Professor of physiology and pharmacology at the Karolinska Institute, Hakan Westerblad, rounded up some colleagues to help him conduct an experiment. The team examined the muscle samples taken from a group of volunteers once they had alternated between pedaling a stationary bike for 30 seconds and peak intensity and then resting for three minutes for six cycles.
They found that certain chemical channels in the muscle cells that regulate calcium changes in the cells broke down when the muscle was stressed by high-intensity exercise. Calcium is necessary for cell signaling, and the extreme demands trigged by the exercise cause the cell to adjust its energy production and become more efficient.
“What we found was a breakdown of these channels that was totally unexpected,” explains Westerblad. “We have never seen anything similar. We saw a large production of free radicals, and these free radicals were specifically hitting the calcium channels. Normal training also increases the number of free radicals, but not by as much as interval training.”

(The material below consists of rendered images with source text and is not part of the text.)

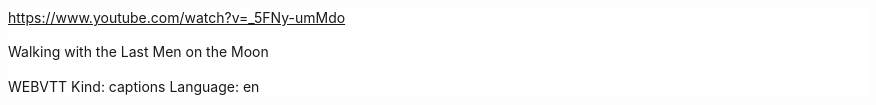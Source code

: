 https://www.youtube.com/watch?v=_5FNy-umMdo 

Walking with the Last Men on the Moon 

WEBVTT Kind: captions Language: en 
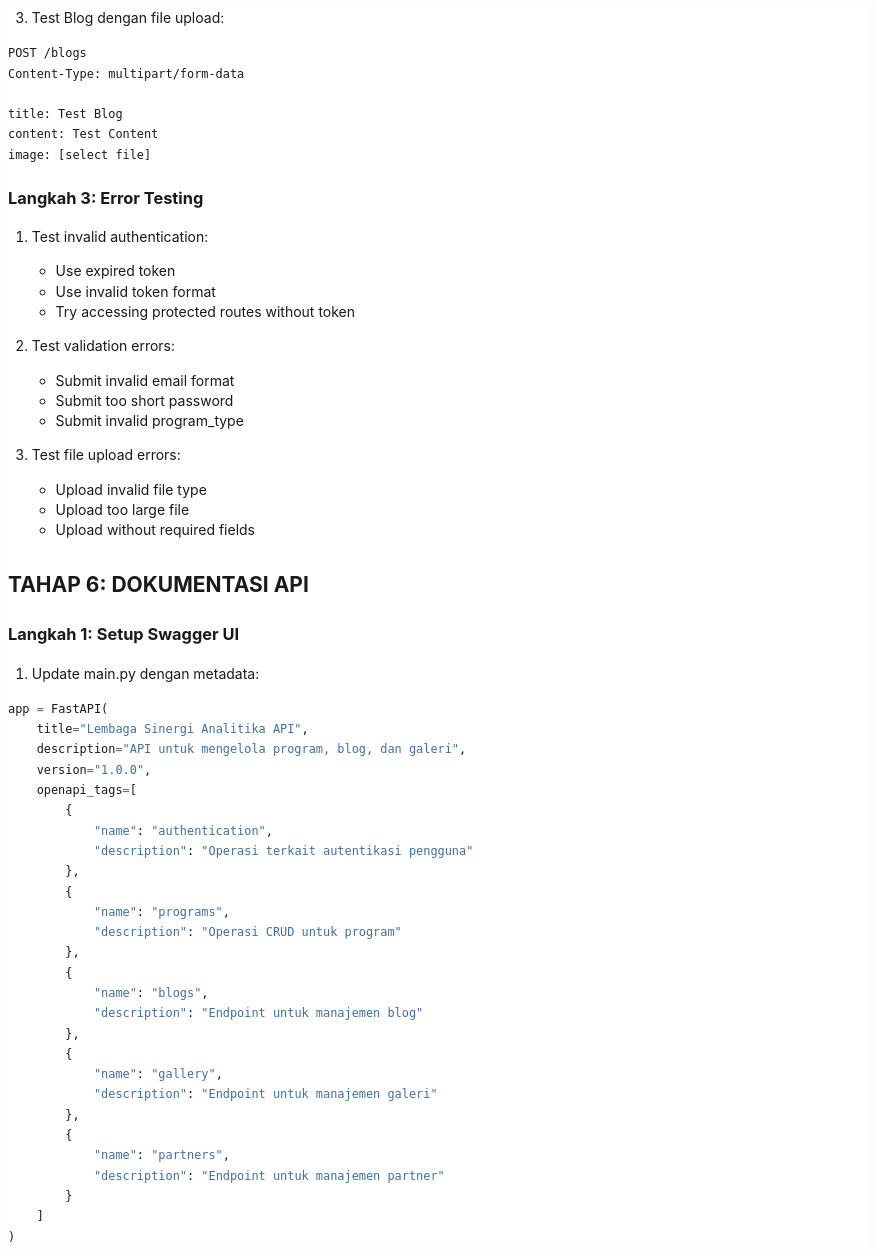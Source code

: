 3. Test Blog dengan file upload:

```
POST /blogs
Content-Type: multipart/form-data

title: Test Blog
content: Test Content
image: [select file]
```

### Langkah 3: Error Testing

1. Test invalid authentication:

   - Use expired token
   - Use invalid token format
   - Try accessing protected routes without token

2. Test validation errors:

   - Submit invalid email format
   - Submit too short password
   - Submit invalid program_type

3. Test file upload errors:
   - Upload invalid file type
   - Upload too large file
   - Upload without required fields

## TAHAP 6: DOKUMENTASI API

### Langkah 1: Setup Swagger UI

1. Update main.py dengan metadata:

```python
app = FastAPI(
    title="Lembaga Sinergi Analitika API",
    description="API untuk mengelola program, blog, dan galeri",
    version="1.0.0",
    openapi_tags=[
        {
            "name": "authentication",
            "description": "Operasi terkait autentikasi pengguna"
        },
        {
            "name": "programs",
            "description": "Operasi CRUD untuk program"
        },
        {
            "name": "blogs",
            "description": "Endpoint untuk manajemen blog"
        },
        {
            "name": "gallery",
            "description": "Endpoint untuk manajemen galeri"
        },
        {
            "name": "partners",
            "description": "Endpoint untuk manajemen partner"
        }
    ]
)
```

Producing more free radicals is the muscle cells’ way of responding to and coping with the extreme duress the body goes through during high-intensity exercise. “During any physical training, the cell senses, ‘I have a problem here,” says Westerblad. “So it’s better safe than sorry, they adapt so the next time they experience the intense exercise, the problem is lessened.”
Does HIIT work for everyone?
It’s worth noting that HIIT only works to a certain extent. Elite athletes who’ve trained their bodies and are accustomed to strenuous and demanding physical work begin to tolerate HIIT regimes, so their muscle cells don’t react in quite the same way.
For recreational athletes, on the other hand, the effect can remain rather remarkable. Westerblad discovered that one session of HIIT for recreational athletes triggered molecular changes in muscle cells that remained detectable 24 hours later in a muscle biopsy.
So, if you’ve been wanting to get in shape but don’t have a lot of time in your schedule, consider squeezing in some high-intensity interval training to maximize benefits while minimizing the time commitment.